Bouteflika voulait que Boumédiène soutienne le Maroc sur la question du Sahara

L’accord évoqué par Hassan II laisse à croire que les deux chefs d’Etats auraient tenu une série d’entretiens, téléphonique ou par correspondance, pour évoquer le dossier du Sahara avant de parvenir à la «solution» dont avait parlé Aziz Mekouar, sans avoir eu l’occasion de se rencontrer.

En effet, Bouteflika n’a jamais rencontré le roi Hassan II en tant que président de l’Algérie. Mais il s’était déjà rendu au Maroc à plusieurs reprises, durant sa mission de chef de la diplomatie algérienne. Ces visites ont été peu documentées, seule une rencontre officielle (en juillet 1975) est citée par les historiens.

Avant cette date, l’Algérien né à Oujda aurait «conseillé» au président algérien de l’époque, Houari Boumédiène de trancher quant à la question du Sahara occidental. «La première option, préconisée par le ministre des Affaires étrangères de l'époque, Bouteflika, consistait à soutenir Rabat dans la prise du contrôle du Sahara en échange duquel le Maroc ratifierait le traité d'Ifrane», rapportent Djallil Lounnas et Nizar Messari dans un article intitulé «Relations Algérie-Maroc et leur impact sur le système régional Maghrébin».

Le roi Hassan II et le président algérien Houari Boumédiène. / Ph. DRLe roi Hassan II et le président algérien Houari Boumédiène. / Ph. DR

C’est d’ailleurs la raison pour laquelle Boumédiène dépêchera Abdelaziz Bouteflika au Maroc pour signé un accord avec le roi Hassan II. Le texte, connu sous le nom d’«Accord d’Ifrane» pour entériner un accord de bon voisinage signé entre les deux pays en 1969.

Finalement, en novembre 1975, le roi Hassan II organise la Marche verte. Le succès de cette initiative complètement inattendu surprendra l’Algérie, poursuivent Djallil Lounnas et Nizar Messari, vu que l’Espagne avait «secrètement promis à Boumediene qu’un référendum d’autodétermination serait organisé avant tout retrait au Sahara». Boumédiène apporte alors un soutien public de l’Algérie au Front Polisario, tant que les armées algérienne et marocaine entrent en conflit direct à deux reprises, en janvier et février 1976, dans le cadre des deux batailles d'Amgala.
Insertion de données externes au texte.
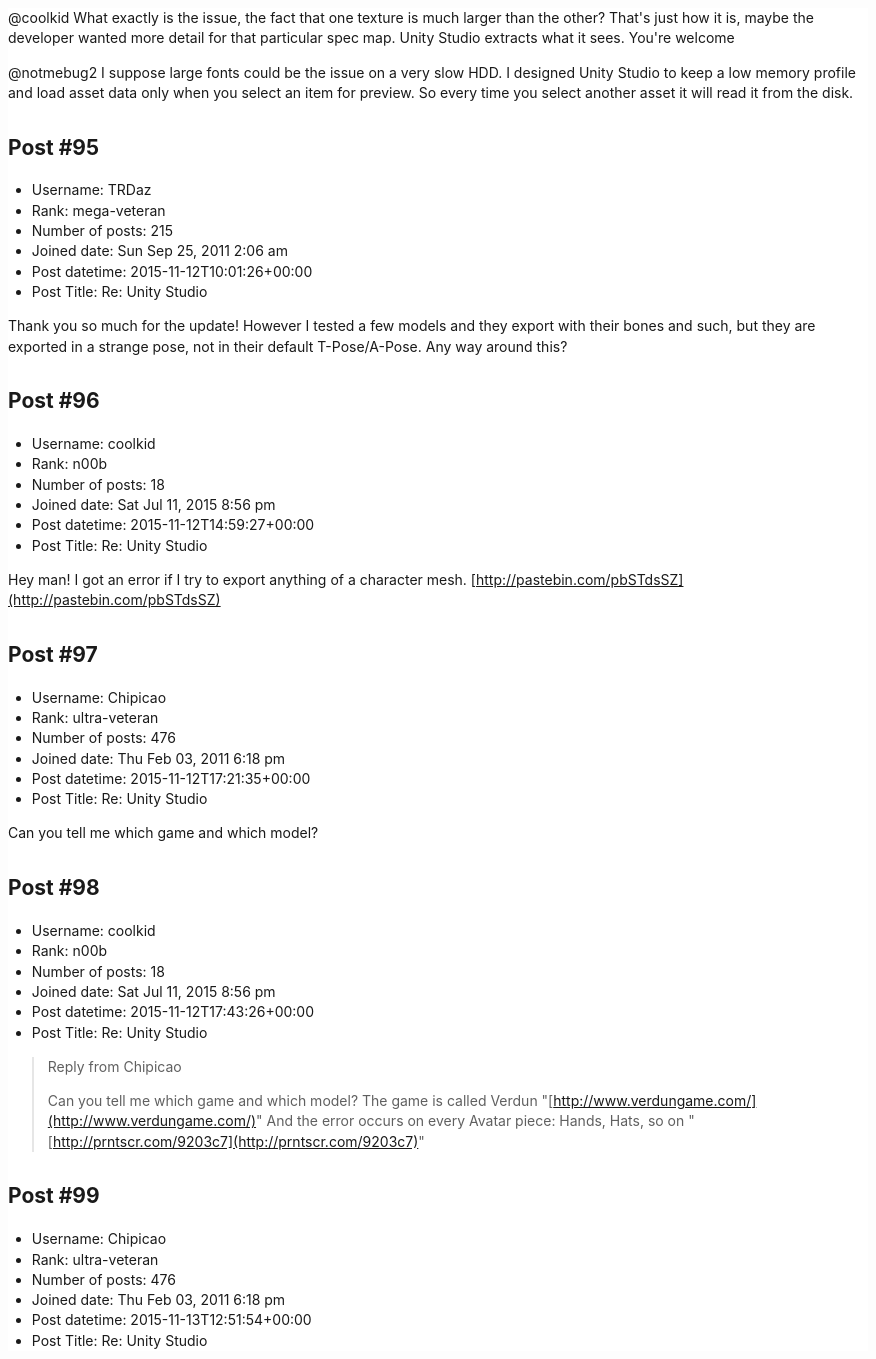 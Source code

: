 @coolkid What exactly is the issue, the fact that one texture is much larger than the other?
That's just how it is, maybe the developer wanted more detail for that particular spec map. Unity Studio extracts what it sees.
You're welcome 

@notmebug2 I suppose large fonts could be the issue on a very slow HDD.
I designed Unity Studio to keep a low memory profile and load asset data only when you select an item for preview. So every time you select another asset it will read it from the disk.
## Post #95
- Username: TRDaz
- Rank: mega-veteran
- Number of posts: 215
- Joined date: Sun Sep 25, 2011 2:06 am
- Post datetime: 2015-11-12T10:01:26+00:00
- Post Title: Re: Unity Studio

Thank you so much for the update! 
However I tested a few models and they export with their bones and such, but they are exported in a strange pose, not in their default T-Pose/A-Pose. Any way around this?
## Post #96
- Username: coolkid
- Rank: n00b
- Number of posts: 18
- Joined date: Sat Jul 11, 2015 8:56 pm
- Post datetime: 2015-11-12T14:59:27+00:00
- Post Title: Re: Unity Studio

Hey man! I got an error if I try to export anything of a character mesh.
[http://pastebin.com/pbSTdsSZ](http://pastebin.com/pbSTdsSZ)
## Post #97
- Username: Chipicao
- Rank: ultra-veteran
- Number of posts: 476
- Joined date: Thu Feb 03, 2011 6:18 pm
- Post datetime: 2015-11-12T17:21:35+00:00
- Post Title: Re: Unity Studio

Can you tell me which game and which model?
## Post #98
- Username: coolkid
- Rank: n00b
- Number of posts: 18
- Joined date: Sat Jul 11, 2015 8:56 pm
- Post datetime: 2015-11-12T17:43:26+00:00
- Post Title: Re: Unity Studio

> Reply from Chipicao
>
> Can you tell me which game and which model?
The game is called Verdun "[http://www.verdungame.com/](http://www.verdungame.com/)" And the error occurs  on every Avatar piece: Hands, Hats, so on "[http://prntscr.com/9203c7](http://prntscr.com/9203c7)"
## Post #99
- Username: Chipicao
- Rank: ultra-veteran
- Number of posts: 476
- Joined date: Thu Feb 03, 2011 6:18 pm
- Post datetime: 2015-11-13T12:51:54+00:00
- Post Title: Re: Unity Studio
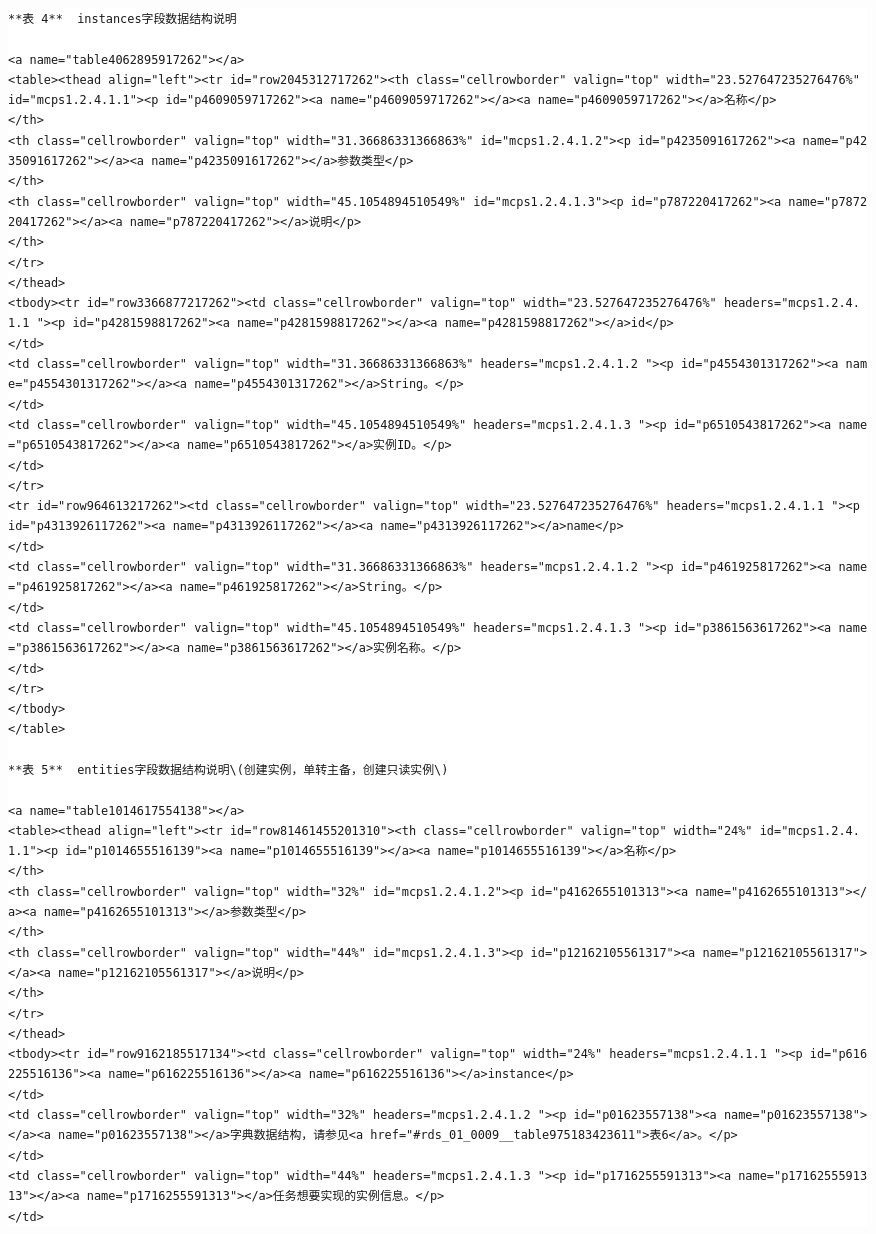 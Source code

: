     **表 4**  instances字段数据结构说明

    <a name="table4062895917262"></a>
    <table><thead align="left"><tr id="row2045312717262"><th class="cellrowborder" valign="top" width="23.527647235276476%" id="mcps1.2.4.1.1"><p id="p4609059717262"><a name="p4609059717262"></a><a name="p4609059717262"></a>名称</p>
    </th>
    <th class="cellrowborder" valign="top" width="31.36686331366863%" id="mcps1.2.4.1.2"><p id="p4235091617262"><a name="p4235091617262"></a><a name="p4235091617262"></a>参数类型</p>
    </th>
    <th class="cellrowborder" valign="top" width="45.1054894510549%" id="mcps1.2.4.1.3"><p id="p787220417262"><a name="p787220417262"></a><a name="p787220417262"></a>说明</p>
    </th>
    </tr>
    </thead>
    <tbody><tr id="row3366877217262"><td class="cellrowborder" valign="top" width="23.527647235276476%" headers="mcps1.2.4.1.1 "><p id="p4281598817262"><a name="p4281598817262"></a><a name="p4281598817262"></a>id</p>
    </td>
    <td class="cellrowborder" valign="top" width="31.36686331366863%" headers="mcps1.2.4.1.2 "><p id="p4554301317262"><a name="p4554301317262"></a><a name="p4554301317262"></a>String。</p>
    </td>
    <td class="cellrowborder" valign="top" width="45.1054894510549%" headers="mcps1.2.4.1.3 "><p id="p6510543817262"><a name="p6510543817262"></a><a name="p6510543817262"></a>实例ID。</p>
    </td>
    </tr>
    <tr id="row964613217262"><td class="cellrowborder" valign="top" width="23.527647235276476%" headers="mcps1.2.4.1.1 "><p id="p4313926117262"><a name="p4313926117262"></a><a name="p4313926117262"></a>name</p>
    </td>
    <td class="cellrowborder" valign="top" width="31.36686331366863%" headers="mcps1.2.4.1.2 "><p id="p461925817262"><a name="p461925817262"></a><a name="p461925817262"></a>String。</p>
    </td>
    <td class="cellrowborder" valign="top" width="45.1054894510549%" headers="mcps1.2.4.1.3 "><p id="p3861563617262"><a name="p3861563617262"></a><a name="p3861563617262"></a>实例名称。</p>
    </td>
    </tr>
    </tbody>
    </table>

    **表 5**  entities字段数据结构说明\(创建实例，单转主备，创建只读实例\)

    <a name="table1014617554138"></a>
    <table><thead align="left"><tr id="row81461455201310"><th class="cellrowborder" valign="top" width="24%" id="mcps1.2.4.1.1"><p id="p1014655516139"><a name="p1014655516139"></a><a name="p1014655516139"></a>名称</p>
    </th>
    <th class="cellrowborder" valign="top" width="32%" id="mcps1.2.4.1.2"><p id="p4162655101313"><a name="p4162655101313"></a><a name="p4162655101313"></a>参数类型</p>
    </th>
    <th class="cellrowborder" valign="top" width="44%" id="mcps1.2.4.1.3"><p id="p12162105561317"><a name="p12162105561317"></a><a name="p12162105561317"></a>说明</p>
    </th>
    </tr>
    </thead>
    <tbody><tr id="row9162185517134"><td class="cellrowborder" valign="top" width="24%" headers="mcps1.2.4.1.1 "><p id="p616225516136"><a name="p616225516136"></a><a name="p616225516136"></a>instance</p>
    </td>
    <td class="cellrowborder" valign="top" width="32%" headers="mcps1.2.4.1.2 "><p id="p01623557138"><a name="p01623557138"></a><a name="p01623557138"></a>字典数据结构，请参见<a href="#rds_01_0009__table975183423611">表6</a>。</p>
    </td>
    <td class="cellrowborder" valign="top" width="44%" headers="mcps1.2.4.1.3 "><p id="p1716255591313"><a name="p1716255591313"></a><a name="p1716255591313"></a>任务想要实现的实例信息。</p>
    </td>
Mais ce que le document déclassifié n’indique pas, c’est que l’optimisme de Hassan II et de Bouteflika était tellement grand que les deux chefs d’Etat devaient se rencontrer en septembre 1999. Mais coup du destin, en juillet 1999, Abdelaziz Bouteflika se rendra au Maroc pour prendre part aux obsèques de Hassan II. La «solution» à la question du Sahara que les deux chefs d’Etat auraient conclu restera donc lettre morte.